In the town of Paradise, Wednesday’s conditions – cherry skies and falling ash – reminded many of the fire that killed 85 people in 2019. “It was extremely frightening and ugly,” said the former mayor Steve “Woody” Culleton. “Everybody has PTSD and whatnot, so it triggered everybody and caused terror and panic.”

Authorities said one person died in Siskiyou county in northern California.

Even in the midst of its dry, hot, windy fire season, California has experienced wildfires advancing with unprecedented speed and ferocity. Since the middle of August, fires in California have killed 12 people, destroyed more than 3,600 buildings, burned old growth redwoods, charred chaparral and forced evacuations in communities near the coast, in wine country north of San Francisco and along the Sierra Nevada. Authorities said the August Complex fire is now officially the largest fire on record in the state’s history, having scorched more than 736 square miles (1,906 square km).
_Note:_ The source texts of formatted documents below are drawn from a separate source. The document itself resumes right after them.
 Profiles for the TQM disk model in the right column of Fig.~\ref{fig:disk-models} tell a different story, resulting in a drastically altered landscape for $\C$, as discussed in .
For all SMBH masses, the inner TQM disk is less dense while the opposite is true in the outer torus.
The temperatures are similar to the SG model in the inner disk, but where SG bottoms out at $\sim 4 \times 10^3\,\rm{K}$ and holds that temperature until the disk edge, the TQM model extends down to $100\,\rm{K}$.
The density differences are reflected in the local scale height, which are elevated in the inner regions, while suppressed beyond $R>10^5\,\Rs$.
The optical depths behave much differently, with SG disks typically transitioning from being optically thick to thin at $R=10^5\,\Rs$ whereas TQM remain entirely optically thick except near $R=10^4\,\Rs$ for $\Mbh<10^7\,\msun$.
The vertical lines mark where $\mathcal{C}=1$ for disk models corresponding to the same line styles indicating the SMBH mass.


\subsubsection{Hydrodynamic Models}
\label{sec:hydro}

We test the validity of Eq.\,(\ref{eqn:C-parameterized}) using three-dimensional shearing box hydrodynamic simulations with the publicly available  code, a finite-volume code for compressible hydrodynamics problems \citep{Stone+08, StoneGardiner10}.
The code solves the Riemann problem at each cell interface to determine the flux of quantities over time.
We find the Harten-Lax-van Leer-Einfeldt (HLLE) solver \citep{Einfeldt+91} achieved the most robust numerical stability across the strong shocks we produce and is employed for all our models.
In some areas of the San Francisco Bay Area and to the east in the Sacramento Valley, smoke blocked out so much sunlight on Wednesday that it dropped the temperature by 20 to 30 degrees over the previous day, according to the National Weather Service.
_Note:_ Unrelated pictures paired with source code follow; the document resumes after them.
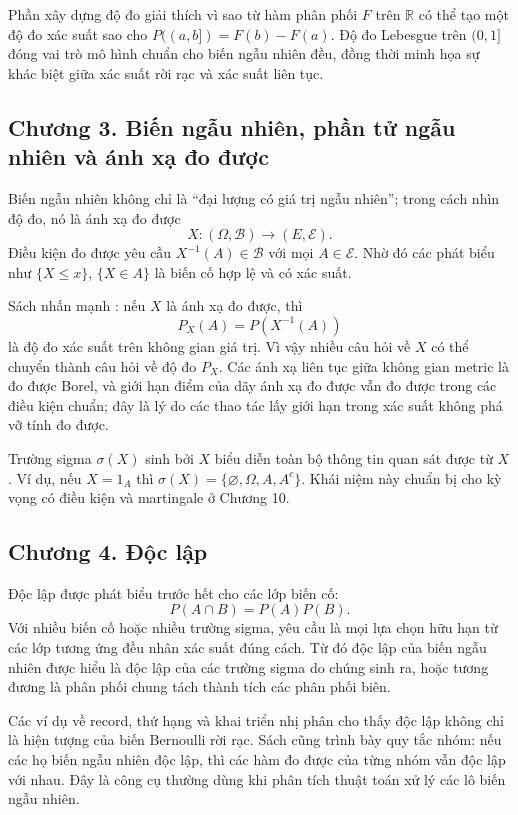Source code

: \documentclass[11pt]{article}
\begin{document}
Phần xây dựng độ đo giải thích vì sao từ hàm phân phối \(F\) trên
\(\mathbb{R}\) có thể tạo một độ đo xác suất sao cho
\(P((a,b])=F(b)-F(a)\). Độ đo Lebesgue trên \((0,1]\) đóng vai trò mô hình
chuẩn cho biến ngẫu nhiên đều, đồng thời minh họa sự khác biệt giữa xác suất
rời rạc và xác suất liên tục.

\subsection*{Chương 3. Biến ngẫu nhiên, phần tử ngẫu nhiên và ánh xạ đo được}

Biến ngẫu nhiên không chỉ là ``đại lượng có giá trị ngẫu nhiên''; trong cách
nhìn độ đo, nó là ánh xạ đo được
\[
  X:(\Omega,\mathcal{B})\to(E,\mathcal{E}).
\]
Điều kiện đo được yêu cầu \(X^{-1}(A)\in\mathcal{B}\) với mọi
\(A\in\mathcal{E}\). Nhờ đó các phát biểu như \(\{X\le x\}\), \(\{X\in A\}\)
là biến cố hợp lệ và có xác suất.

Sách nhấn mạnh : nếu \(X\) là ánh xạ đo được, thì
\[
  P_X(A)=P(X^{-1}(A))
\]
là độ đo xác suất trên không gian giá trị. Vì vậy nhiều câu hỏi về \(X\) có
thể chuyển thành câu hỏi về độ đo \(P_X\). Các ánh xạ liên tục giữa không gian
metric là đo được Borel, và giới hạn điểm của dãy ánh xạ đo được vẫn đo được
trong các điều kiện chuẩn; đây là lý do các thao tác lấy giới hạn trong xác
suất không phá vỡ tính đo được.

Trường sigma \(\sigma(X)\) sinh bởi \(X\) biểu diễn toàn bộ thông tin quan sát
được từ \(X\). Ví dụ, nếu \(X=1_A\) thì \(\sigma(X)=\{\varnothing,\Omega,A,A^c\}\).
Khái niệm này chuẩn bị cho kỳ vọng có điều kiện và martingale ở Chương 10.

\subsection*{Chương 4. Độc lập}

Độc lập được phát biểu trước hết cho các lớp biến cố:
\[
  P(A\cap B)=P(A)P(B).
\]
Với nhiều biến cố hoặc nhiều trường sigma, yêu cầu là mọi lựa chọn hữu hạn từ
các lớp tương ứng đều nhân xác suất đúng cách. Từ đó độc lập của biến ngẫu
nhiên được hiểu là độc lập của các trường sigma do chúng sinh ra, hoặc tương
đương là phân phối chung tách thành tích các phân phối biên.

Các ví dụ về record, thứ hạng và khai triển nhị phân cho thấy độc lập không
chỉ là hiện tượng của biến Bernoulli rời rạc. Sách cũng trình bày quy tắc nhóm:
nếu các họ biến ngẫu nhiên độc lập, thì các hàm đo được của từng nhóm vẫn độc
lập với nhau. Đây là công cụ thường dùng khi phân tích thuật toán xử lý các lô
biến ngẫu nhiên.
\end{document}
The US Forest Service, which had taken the unprecedented measure of closing eight national forests in southern California earlier in the week, ordered all 18 of its forests in the state closed Wednesday for public safety.

Fires burned in Los Angeles, San Bernardino and San Diego counties. People in foothill communities east of LA were warned to be ready to flee, but the region’s notorious Santa Ana winds were weaker than predicted.

“We’re encouraged that the wind activity appears to be dying down,” Governor Gavin Newsom said. “The rest of the week looks a little more favorable.”